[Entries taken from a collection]
■ ■ ■ ■ ■ ■ ■
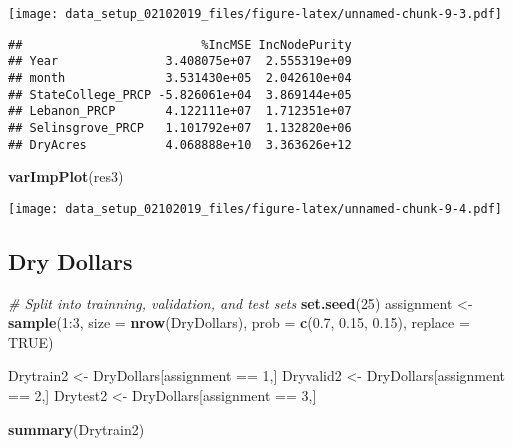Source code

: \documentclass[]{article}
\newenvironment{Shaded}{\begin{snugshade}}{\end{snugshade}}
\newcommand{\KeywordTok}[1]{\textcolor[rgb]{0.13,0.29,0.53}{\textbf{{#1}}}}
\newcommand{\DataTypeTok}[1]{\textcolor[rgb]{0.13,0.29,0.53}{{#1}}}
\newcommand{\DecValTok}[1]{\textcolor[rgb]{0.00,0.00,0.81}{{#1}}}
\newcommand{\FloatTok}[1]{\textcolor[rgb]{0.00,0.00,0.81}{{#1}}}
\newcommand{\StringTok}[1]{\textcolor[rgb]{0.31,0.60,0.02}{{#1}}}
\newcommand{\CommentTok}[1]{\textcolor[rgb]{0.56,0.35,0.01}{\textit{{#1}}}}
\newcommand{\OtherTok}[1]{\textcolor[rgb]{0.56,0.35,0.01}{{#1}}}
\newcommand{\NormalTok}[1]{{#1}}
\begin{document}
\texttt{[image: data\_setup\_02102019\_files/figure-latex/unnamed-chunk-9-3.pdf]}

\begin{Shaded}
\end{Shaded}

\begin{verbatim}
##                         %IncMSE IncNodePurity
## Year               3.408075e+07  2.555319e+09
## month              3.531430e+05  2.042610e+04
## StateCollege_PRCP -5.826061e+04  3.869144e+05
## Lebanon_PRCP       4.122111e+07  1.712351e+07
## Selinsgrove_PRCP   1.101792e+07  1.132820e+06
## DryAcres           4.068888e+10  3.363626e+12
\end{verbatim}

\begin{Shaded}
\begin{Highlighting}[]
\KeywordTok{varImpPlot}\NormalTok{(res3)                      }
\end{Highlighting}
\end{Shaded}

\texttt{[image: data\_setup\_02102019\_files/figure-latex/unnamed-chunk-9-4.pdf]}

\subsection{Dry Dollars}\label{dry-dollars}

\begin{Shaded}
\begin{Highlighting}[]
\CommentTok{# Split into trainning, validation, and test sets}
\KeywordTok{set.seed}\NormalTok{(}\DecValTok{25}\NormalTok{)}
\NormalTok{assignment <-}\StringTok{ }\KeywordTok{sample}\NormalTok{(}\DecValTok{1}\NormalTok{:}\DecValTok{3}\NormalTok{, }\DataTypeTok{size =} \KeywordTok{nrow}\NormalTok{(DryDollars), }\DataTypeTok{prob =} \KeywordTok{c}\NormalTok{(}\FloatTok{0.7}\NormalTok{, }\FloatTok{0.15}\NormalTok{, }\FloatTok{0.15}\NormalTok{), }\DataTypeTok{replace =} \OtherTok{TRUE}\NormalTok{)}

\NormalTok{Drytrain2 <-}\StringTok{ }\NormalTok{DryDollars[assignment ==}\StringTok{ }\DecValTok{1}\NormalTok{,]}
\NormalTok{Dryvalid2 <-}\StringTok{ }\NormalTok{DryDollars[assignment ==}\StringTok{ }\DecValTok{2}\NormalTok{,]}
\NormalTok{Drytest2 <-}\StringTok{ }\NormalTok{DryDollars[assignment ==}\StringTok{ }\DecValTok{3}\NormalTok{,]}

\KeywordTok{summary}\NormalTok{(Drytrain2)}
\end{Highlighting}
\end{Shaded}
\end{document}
■ ■ ■ ■ ■ ■ ■
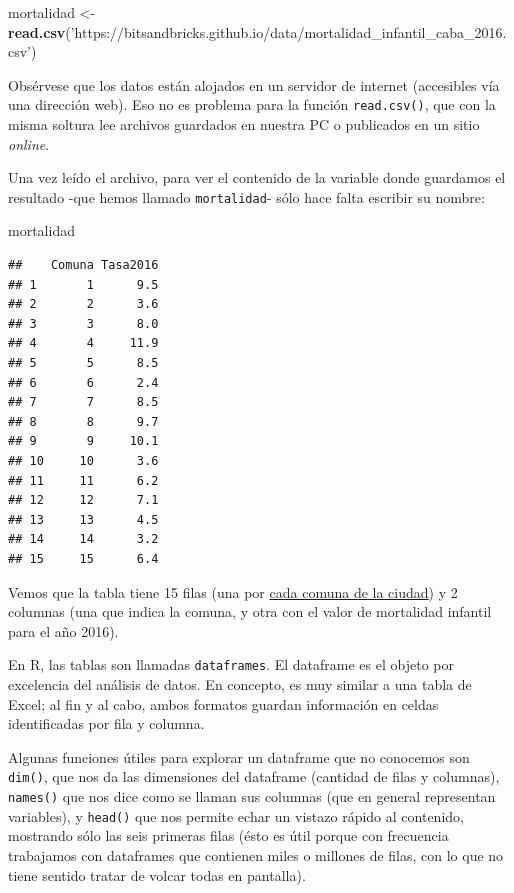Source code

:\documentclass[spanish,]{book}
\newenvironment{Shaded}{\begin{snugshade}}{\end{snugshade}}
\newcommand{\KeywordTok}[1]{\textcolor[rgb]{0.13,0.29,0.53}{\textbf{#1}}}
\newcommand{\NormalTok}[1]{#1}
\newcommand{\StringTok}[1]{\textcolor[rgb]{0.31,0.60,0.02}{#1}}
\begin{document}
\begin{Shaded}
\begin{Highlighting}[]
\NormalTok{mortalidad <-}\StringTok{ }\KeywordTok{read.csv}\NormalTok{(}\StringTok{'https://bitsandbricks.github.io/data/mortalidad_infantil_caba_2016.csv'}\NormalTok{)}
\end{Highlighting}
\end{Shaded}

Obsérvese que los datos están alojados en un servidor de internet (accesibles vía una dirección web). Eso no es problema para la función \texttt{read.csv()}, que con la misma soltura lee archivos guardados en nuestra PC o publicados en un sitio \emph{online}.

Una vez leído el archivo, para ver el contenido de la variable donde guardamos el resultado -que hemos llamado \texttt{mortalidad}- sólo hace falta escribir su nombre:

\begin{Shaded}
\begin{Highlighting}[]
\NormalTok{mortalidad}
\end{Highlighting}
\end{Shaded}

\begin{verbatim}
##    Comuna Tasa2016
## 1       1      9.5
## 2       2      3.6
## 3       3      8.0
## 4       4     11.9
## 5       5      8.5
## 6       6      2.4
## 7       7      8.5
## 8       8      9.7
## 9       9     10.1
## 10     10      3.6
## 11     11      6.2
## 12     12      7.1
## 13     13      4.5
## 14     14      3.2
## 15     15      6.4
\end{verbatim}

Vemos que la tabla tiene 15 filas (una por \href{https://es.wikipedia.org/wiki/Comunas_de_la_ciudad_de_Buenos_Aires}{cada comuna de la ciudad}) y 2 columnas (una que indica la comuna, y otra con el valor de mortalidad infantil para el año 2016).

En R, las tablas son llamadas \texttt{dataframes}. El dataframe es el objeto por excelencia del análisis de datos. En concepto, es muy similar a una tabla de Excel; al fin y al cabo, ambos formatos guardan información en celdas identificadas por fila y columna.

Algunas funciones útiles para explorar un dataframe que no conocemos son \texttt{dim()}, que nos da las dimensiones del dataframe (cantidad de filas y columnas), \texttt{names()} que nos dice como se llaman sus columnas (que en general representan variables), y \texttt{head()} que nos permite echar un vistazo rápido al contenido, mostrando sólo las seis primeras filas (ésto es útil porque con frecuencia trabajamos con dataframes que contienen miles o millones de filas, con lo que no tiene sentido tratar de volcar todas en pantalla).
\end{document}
■ ■ ■ ■ ■ ■ ■
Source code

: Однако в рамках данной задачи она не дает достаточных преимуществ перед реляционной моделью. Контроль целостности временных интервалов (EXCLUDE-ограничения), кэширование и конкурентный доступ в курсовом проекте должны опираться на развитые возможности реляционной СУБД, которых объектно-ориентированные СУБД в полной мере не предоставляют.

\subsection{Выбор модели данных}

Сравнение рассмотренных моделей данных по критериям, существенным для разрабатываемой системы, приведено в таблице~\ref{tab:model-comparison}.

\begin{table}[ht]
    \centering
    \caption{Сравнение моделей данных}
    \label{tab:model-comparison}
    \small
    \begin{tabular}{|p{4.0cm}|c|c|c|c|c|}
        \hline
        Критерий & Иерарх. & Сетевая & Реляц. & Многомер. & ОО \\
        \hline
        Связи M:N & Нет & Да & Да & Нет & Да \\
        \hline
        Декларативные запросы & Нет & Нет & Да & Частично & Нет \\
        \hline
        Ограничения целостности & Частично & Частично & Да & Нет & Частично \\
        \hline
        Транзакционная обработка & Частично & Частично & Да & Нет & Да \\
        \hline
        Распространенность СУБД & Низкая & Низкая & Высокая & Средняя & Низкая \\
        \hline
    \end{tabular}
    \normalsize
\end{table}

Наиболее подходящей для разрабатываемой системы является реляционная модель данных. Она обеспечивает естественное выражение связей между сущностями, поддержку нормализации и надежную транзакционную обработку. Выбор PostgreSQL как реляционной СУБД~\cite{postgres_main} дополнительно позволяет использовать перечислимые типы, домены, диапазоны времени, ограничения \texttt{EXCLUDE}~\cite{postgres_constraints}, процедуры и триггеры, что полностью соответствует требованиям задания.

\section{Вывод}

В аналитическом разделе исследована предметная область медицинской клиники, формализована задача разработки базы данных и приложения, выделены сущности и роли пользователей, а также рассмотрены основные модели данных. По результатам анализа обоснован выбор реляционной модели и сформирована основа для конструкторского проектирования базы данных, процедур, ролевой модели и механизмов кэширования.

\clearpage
■ ■ ■ ■ ■ ■ ■
Search the data for the string "Частично" and copy each line where it appears.

• Output
        Декларативные запросы & Нет & Нет & Да & Частично & Нет \\
        Ограничения целостности & Частично & Частично & Да & Нет & Частично \\
        Транзакционная обработка & Частично & Частично & Да & Нет & Да \\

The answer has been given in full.